| YOUR GOAL |
Leave out the pictures and print the records below exactly.

RECORD EXTRACTS START

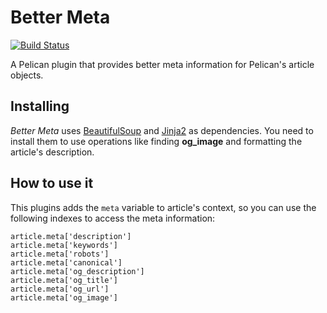 Better Meta
===========

[![Build Status](https://travis-ci.org/kplaube/better_meta.svg?branch=master)](https://travis-ci.org/kplaube/better_meta)

A Pelican plugin that provides better meta information for Pelican's article objects.

Installing
----------

*Better Meta* uses [BeautifulSoup][] and [Jinja2][] as dependencies. You need to install them to use operations like finding **og_image** and formatting the article's description.

How to use it
-------------

This plugins adds the ``meta`` variable to article's context, so you can use the following indexes to access the meta information:

    article.meta['description']
    article.meta['keywords']
    article.meta['robots']
    article.meta['canonical']
    article.meta['og_description']
    article.meta['og_title']
    article.meta['og_url']
    article.meta['og_image']


  [BeautifulSoup]: http://www.crummy.com/software/BeautifulSoup/ "A Python library designed for quick turnaround projects like screen-scraping"
  [Jinja2]: http://jinja.pocoo.org/docs/ "Jinja2 is a modern and designer friendly templating language for Python"
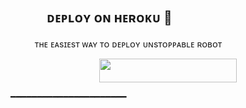 ## ㅤㅤㅤᴅᴇᴘʟᴏʏ ᴏɴ ʜᴇʀᴏᴋᴜ 🚀

ㅤㅤㅤᴛʜᴇ ᴇᴀsɪᴇsᴛ ᴡᴀʏ ᴛᴏ ᴅᴇᴘʟᴏʏ ᴜɴsᴛᴏᴩᴩᴀʙʟᴇ ʀᴏʙᴏᴛ

<p align="center"><a href="https://dashboard.heroku.com/new?template=https://github.com/S-UNSTOPPABLE/UNSTOPPABLEROBOT3"> <img src="https://img.shields.io/badge/Deploy%20To%20Heroku-black?style=for-the-badge&logo=heroku" width="220" height="38.45"/></a></p>

 ━━━━━━━━━━━━━━━━━━━━━━
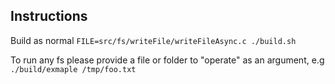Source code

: ## Instructions

Build as normal `FILE=src/fs/writeFile/writeFileAsync.c ./build.sh`

To run any fs please provide a file or folder to "operate" as an argument, e.g `./build/exmaple /tmp/foo.txt`
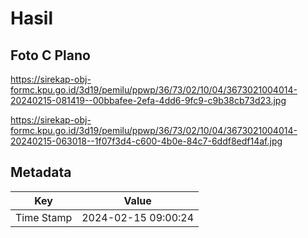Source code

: # Hasil

## Foto C Plano

https://sirekap-obj-formc.kpu.go.id/3d19/pemilu/ppwp/36/73/02/10/04/3673021004014-20240215-081419--00bbafee-2efa-4dd6-9fc9-c9b38cb73d23.jpg

https://sirekap-obj-formc.kpu.go.id/3d19/pemilu/ppwp/36/73/02/10/04/3673021004014-20240215-063018--1f07f3d4-c600-4b0e-84c7-6ddf8edf14af.jpg


## Metadata

| Key        | Value               |
| ---------- | ------------------- |
| Time Stamp | 2024-02-15 09:00:24 |



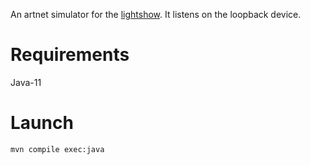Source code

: An artnet simulator for the [lightshow](https://github.com/ledshow/lightshow). It listens on 
the loopback device.

# Requirements

Java-11

# Launch

    mvn compile exec:java
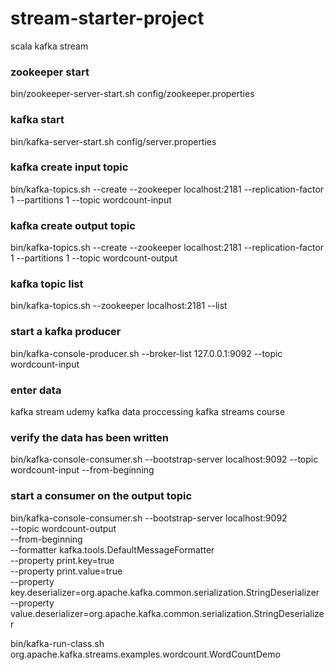 # stream-starter-project
scala kafka stream

### zookeeper start
bin/zookeeper-server-start.sh config/zookeeper.properties

### kafka start
bin/kafka-server-start.sh config/server.properties

### kafka create input topic
bin/kafka-topics.sh --create --zookeeper localhost:2181 --replication-factor 1 --partitions 1 --topic wordcount-input

### kafka create output topic
bin/kafka-topics.sh --create --zookeeper localhost:2181 --replication-factor 1 --partitions 1 --topic wordcount-output

### kafka topic list
bin/kafka-topics.sh --zookeeper localhost:2181 --list

### start a kafka producer
bin/kafka-console-producer.sh --broker-list 127.0.0.1:9092 --topic wordcount-input

### enter data
kafka stream udemy
kafka data proccessing
kafka streams course

### verify the data has been written
bin/kafka-console-consumer.sh --bootstrap-server localhost:9092 --topic wordcount-input --from-beginning

### start a consumer on the output topic
bin/kafka-console-consumer.sh --bootstrap-server localhost:9092 \
    --topic wordcount-output \
    --from-beginning \
	--formatter kafka.tools.DefaultMessageFormatter \
	--property print.key=true \
	--property print.value=true \
	--property key.deserializer=org.apache.kafka.common.serialization.StringDeserializer \
	--property value.deserializer=org.apache.kafka.common.serialization.StringDeserializer


bin/kafka-run-class.sh org.apache.kafka.streams.examples.wordcount.WordCountDemo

RECORD EXTRACTS END

| TASK RESULT |
 Better Meta
===========

[![Build Status](https://travis-ci.org/kplaube/better_meta.svg?branch=master)](https://travis-ci.org/kplaube/better_meta)

A Pelican plugin that provides better meta information for Pelican's article objects.

Installing
----------

*Better Meta* uses [BeautifulSoup][] and [Jinja2][] as dependencies. You need to install them to use operations like finding **og_image** and formatting the article's description.

How to use it
-------------

This plugins adds the ``meta`` variable to article's context, so you can use the following indexes to access the meta information:

    article.meta['description']
    article.meta['keywords']
    article.meta['robots']
    article.meta['canonical']
    article.meta['og_description']
    article.meta['og_title']
    article.meta['og_url']
    article.meta['og_image']


  [BeautifulSoup]: http://www.crummy.com/software/BeautifulSoup/ "A Python library designed for quick turnaround projects like screen-scraping"
  [Jinja2]: http://jinja.pocoo.org/docs/ "Jinja2 is a modern and designer friendly templating language for Python"
 ## ㅤㅤㅤᴅᴇᴘʟᴏʏ ᴏɴ ʜᴇʀᴏᴋᴜ 🚀

ㅤㅤㅤᴛʜᴇ ᴇᴀsɪᴇsᴛ ᴡᴀʏ ᴛᴏ ᴅᴇᴘʟᴏʏ ᴜɴsᴛᴏᴩᴩᴀʙʟᴇ ʀᴏʙᴏᴛ

<p align="center"><a href="https://dashboard.heroku.com/new?template=https://github.com/S-UNSTOPPABLE/UNSTOPPABLEROBOT3"> <img src="https://img.shields.io/badge/Deploy%20To%20Heroku-black?style=for-the-badge&logo=heroku" width="220" height="38.45"/></a></p>

 ━━━━━━━━━━━━━━━━━━━━━━
Source code

: ## Instructions

Build as normal `FILE=src/fs/writeFile/writeFileAsync.c ./build.sh`

To run any fs please provide a file or folder to "operate" as an argument, e.g `./build/exmaple /tmp/foo.txt`
Source code

: # Hasil

## Foto C Plano

https://sirekap-obj-formc.kpu.go.id/3d19/pemilu/ppwp/36/73/02/10/04/3673021004014-20240215-081419--00bbafee-2efa-4dd6-9fc9-c9b38cb73d23.jpg

https://sirekap-obj-formc.kpu.go.id/3d19/pemilu/ppwp/36/73/02/10/04/3673021004014-20240215-063018--1f07f3d4-c600-4b0e-84c7-6ddf8edf14af.jpg


## Metadata

| Key        | Value               |
| ---------- | ------------------- |
| Time Stamp | 2024-02-15 09:00:24 |



Source code

: An artnet simulator for the [lightshow](https://github.com/ledshow/lightshow). It listens on 
the loopback device.

# Requirements

Java-11

# Launch

    mvn compile exec:java
 # stream-starter-project
scala kafka stream

### zookeeper start
bin/zookeeper-server-start.sh config/zookeeper.properties

### kafka start
bin/kafka-server-start.sh config/server.properties

### kafka create input topic
bin/kafka-topics.sh --create --zookeeper localhost:2181 --replication-factor 1 --partitions 1 --topic wordcount-input

### kafka create output topic
bin/kafka-topics.sh --create --zookeeper localhost:2181 --replication-factor 1 --partitions 1 --topic wordcount-output

### kafka topic list
bin/kafka-topics.sh --zookeeper localhost:2181 --list

### start a kafka producer
bin/kafka-console-producer.sh --broker-list 127.0.0.1:9092 --topic wordcount-input

### enter data
kafka stream udemy
kafka data proccessing
kafka streams course

### verify the data has been written
bin/kafka-console-consumer.sh --bootstrap-server localhost:9092 --topic wordcount-input --from-beginning

### start a consumer on the output topic
bin/kafka-console-consumer.sh --bootstrap-server localhost:9092 \
    --topic wordcount-output \
    --from-beginning \
	--formatter kafka.tools.DefaultMessageFormatter \
	--property print.key=true \
	--property print.value=true \
	--property key.deserializer=org.apache.kafka.common.serialization.StringDeserializer \
	--property value.deserializer=org.apache.kafka.common.serialization.StringDeserializer


bin/kafka-run-class.sh org.apache.kafka.streams.examples.wordcount.WordCountDemo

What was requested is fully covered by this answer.